Realistic and sensible if:
- the crisis is identified at an early stage
- liquidity can still be managed
- a robust restructuring plan is in place
- the management is capable of taking action
Hardly achievable if:
- insolvency has already occurred
- liquidity gaps can no longer be closed
- there are no reliable figures available
The protective shield presupposes that there is still room for manoeuvre.
The biggest misconception: “We’ll just do that under the protective shield”
In many discussions we hear: “Then we’ll just go under the protective shield.”
The problem: It doesn’t work like that.
The protective shield must:
- be prepared
- justified
- be underpinned by figures and concepts
It is not a spontaneous tool, but the result of strategic preparation.

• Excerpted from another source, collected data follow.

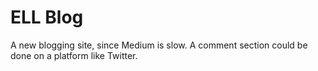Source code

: # ELL Blog

A new blogging site, since Medium is slow. A comment section could be done on a platform like Twitter.

<!-- https://gohugo.io/getting-started/quick-start/ -->
<!-- https://retrolog.io/blog/creating-a-hugo-theme-from-scratch/ -->
<!-- hugo -D builds site -->
<!-- https://levelup.gitconnected.com/build-a-personal-website-with-github-pages-and-hugo-6c68592204c7 -->
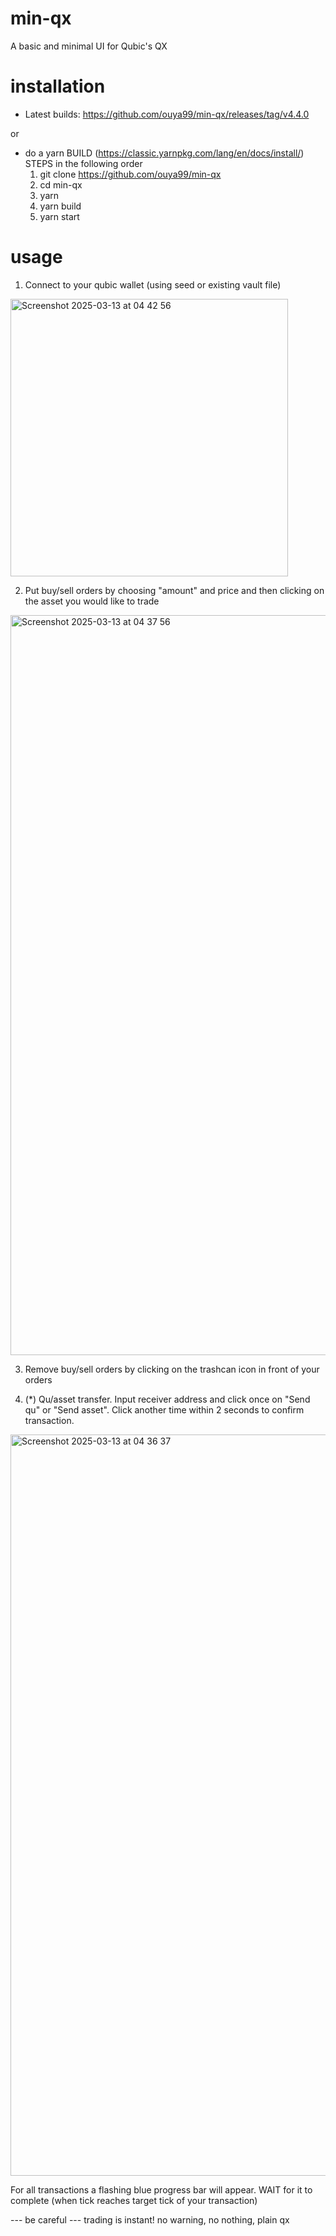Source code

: # min-qx

A basic and minimal UI for Qubic's QX

# installation

- Latest builds: https://github.com/ouya99/min-qx/releases/tag/v4.4.0

or

- do a yarn BUILD (https://classic.yarnpkg.com/lang/en/docs/install/)
  STEPS in the following order
  1. git clone https://github.com/ouya99/min-qx
  2. cd min-qx
  3. yarn
  4. yarn build
  5. yarn start

# usage


1. Connect to your qubic wallet (using seed or existing vault file)
   
<img width="444" alt="Screenshot 2025-03-13 at 04 42 56" src="https://github.com/user-attachments/assets/0e9b4584-1820-4377-880f-7df44b536620" />



2. Put buy/sell orders by choosing "amount" and price and then clicking on the asset you would like to trade
   
<img width="1184" alt="Screenshot 2025-03-13 at 04 37 56" src="https://github.com/user-attachments/assets/d4571a49-3e13-4c78-8061-804136525866" />
   
3. Remove buy/sell orders by clicking on the trashcan icon in front of your orders

4. (*) Qu/asset transfer. Input receiver address and click once on "Send qu" or "Send asset". Click another time within 2 seconds to confirm transaction.
   
<img width="1186" alt="Screenshot 2025-03-13 at 04 36 37" src="https://github.com/user-attachments/assets/4f3cd3f6-2d19-43f1-b1cc-481f8c1340c4" />


   
For all transactions a flashing blue progress bar will appear. WAIT for it to complete (when tick reaches target tick of your transaction)

--- be careful ---
trading is instant! no warning, no nothing, plain qx
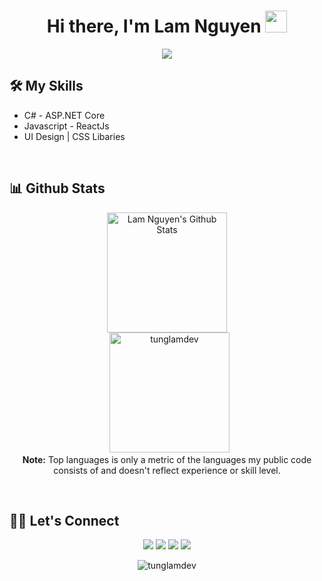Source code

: <h1 align="center">Hi there, I'm Lam Nguyen <img src="https://media.giphy.com/media/hvRJCLFzcasrR4ia7z/giphy.gif" width="35"></h1> 

<p align="center">
  <a href="https://github.com/DenverCoder1/readme-typing-svg"><img src="https://readme-typing-svg.herokuapp.com?lines=Web+Developer;.NET%20|%20REACT;Always%20learning%20new%20things&center=true&width=500&height=50"></a>
</p> 

## 🛠️ My Skills 
<ul>
	<li>C# - ASP.NET Core</li>
	<li>Javascript - ReactJs</li>
	<li>UI Design | CSS Libaries</li>
</ul>
 
<br/>

## 📊 Github Stats

<p align="center">
	<a href="https://github.com/anuraghazra/github-readme-stats"><img alt="Lam Nguyen's Github Stats" src="https://github-readme-stats.vercel.app/api?username=tunglamdev&show_icons=true&count_private=true&theme=react" height="192px"/></a>
	<br/>
&nbsp;
	<img src="https://github-readme-stats.vercel.app/api/top-langs?username=tunglamdev&show_icons=true&locale=en&layout=compact&theme=react" alt="tunglamdev" height="192px"/>
	<br/>
	<b>Note:</b> Top languages is only a metric of the languages my public code consists of and doesn't reflect experience or skill level.
</p>

<br/>

## 🙋‍♀️ Let's Connect
<p align="center">
	<a href="mailto:tunglam.contact@gmail.com" target="_blank"><img src="https://img.icons8.com/fluency/50/000000/mail.png"/></a>
	<a href="https://github.com/tunglamdev" target="_blank"><img src="https://img.icons8.com/fluency/48/000000/github.png"/></a>
	<a href="https://www.linkedin.com/in/ng-tung-lam" target="_blank"><img src="https://img.icons8.com/fluency/50/000000/linkedin-circled.png"/></a>
	<a href="https://www.facebook.com/tunglam.it" target="_blank"><img src="https://img.icons8.com/fluency/50/000000/facebook-circled.png"/></a>
</p>

<p align="center"> <img src="https://komarev.com/ghpvc/?username=tunglamdev&label=Profile%20views&color=0e75b6&style=plastic" alt="tunglamdev" /> </p>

How to use the protective shield correctly
Successful protective shield proceedings begin long before the application is filed:
- Early warning systems and liquidity monitoring
- Clear analysis of the causes of the crisis
- Drawing up a viable restructuring plan
- Selection of the right advisers and coordination with the court
- Preparation of communications with creditors and employees
The protective shield is only as good as its preparation.
Conclusion
The protective shield procedure is one of the most powerful tools in German restructuring law – but only for those who act early and proceed in a structured manner.
Or to put it plainly:
The protective shield only offers protection if it is put in place in good time.